Religion and Foodways

Read this post about an Egyptian television cooking show and the importance of foodways in religion, if only for the all-too-typical “Polish cookies” anecdote.

I cannot see any Pagans today using the “Polish cookies” line, although we do have all too many people invested in boundary maintenance.

What is [any subdivision of’] Pagan cooking, anyway? And what would be considered objectionable food?

9 thoughts on “Religion and Foodways

  1. Mira

    To this emigrated Scandinavian heathen it’s more the culture that matters, and not what I happen to believe in. I can well imagine that in a place like the US where there is no underlaying culture to lean on for both parties, an immigrant culture would feel competitive and threatened if challenged the way described in the “Polish cookies” story. But I don’t think it has to do with anybody’s religious/spiritual convictions and worldview. It’s more a “us/them” issue reinforced by inexistent cultural “common ground”.

    – Mira

  2. Mira

    Illustration, sort of:

    I would be a bit offended if somebody here were to offer me a genuine Scandinavian dish because they know I’m homesick, and what I got was Ikea meatballs, but I wouldn’t react at all if, in a religious feast, the gods got served something local instead of the heiffer they used to get only a century ago or the cured ham and sour porridge they used to get when I still lived back home. I think what we have here is a “when in Rome” situation.

    Mira – again

  3. “I can well imagine that in a place like the US where there is no underlaying culture…”
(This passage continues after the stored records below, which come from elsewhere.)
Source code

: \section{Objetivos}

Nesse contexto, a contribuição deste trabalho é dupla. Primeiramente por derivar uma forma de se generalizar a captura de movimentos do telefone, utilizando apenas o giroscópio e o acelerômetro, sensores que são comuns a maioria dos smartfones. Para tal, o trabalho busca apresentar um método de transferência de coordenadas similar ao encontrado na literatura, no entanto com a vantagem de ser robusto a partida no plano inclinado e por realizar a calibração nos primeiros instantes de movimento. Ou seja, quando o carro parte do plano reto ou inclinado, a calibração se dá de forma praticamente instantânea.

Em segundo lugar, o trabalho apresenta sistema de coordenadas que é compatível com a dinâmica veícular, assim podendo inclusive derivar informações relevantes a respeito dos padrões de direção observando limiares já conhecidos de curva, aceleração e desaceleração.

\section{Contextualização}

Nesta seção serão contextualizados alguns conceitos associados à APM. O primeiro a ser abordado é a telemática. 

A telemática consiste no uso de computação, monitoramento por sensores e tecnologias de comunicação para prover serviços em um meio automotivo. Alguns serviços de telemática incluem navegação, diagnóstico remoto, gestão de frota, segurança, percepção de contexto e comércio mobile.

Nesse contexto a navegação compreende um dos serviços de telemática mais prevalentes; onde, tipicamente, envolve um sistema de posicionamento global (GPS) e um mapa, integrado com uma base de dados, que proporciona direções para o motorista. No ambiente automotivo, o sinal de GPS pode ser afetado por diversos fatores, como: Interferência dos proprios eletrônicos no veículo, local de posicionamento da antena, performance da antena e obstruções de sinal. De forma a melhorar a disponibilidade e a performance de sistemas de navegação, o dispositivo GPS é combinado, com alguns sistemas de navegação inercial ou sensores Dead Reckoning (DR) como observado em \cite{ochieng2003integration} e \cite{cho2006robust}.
    How very European. It’s a big country. We have lots of cultures—and the common one is political, not gustatory.

    1. Mira

      How very American. ;P

      Yeah, seen from the outside. It’s a big country and you have lots of cultures – instead of being a small/ish country with one culture, like most of the countries your culture is built up from had only a few decades ago. You still have no one American culture, and you still look to Europe for your roots – your pagans in particular! – as if the roots you have where you are don’t count, somehow. You have a lot of “when in”, but no “Rome”.

      – Mira

  4. What an intriguing question. I can’t say there’s any food I would considerably typically “Wiccan” at least not American Wiccan. I am Polish-American, and Polish food is very segregated, special-occasion-only stuff for me. My day-to-day cooking looks nothing like what I grew up with: most meals are vegetarian (although I’m not one) and are a hybrid of the latest health craze and whatever I can get at a farmer’s market. It bears no resemblance to the meat-salad-starch combo I grew up with, and American “comfort foods” that show up often at Pagan festivals where I am – pasta salads, jello-variations, casseroles – actually make me uncomfortable.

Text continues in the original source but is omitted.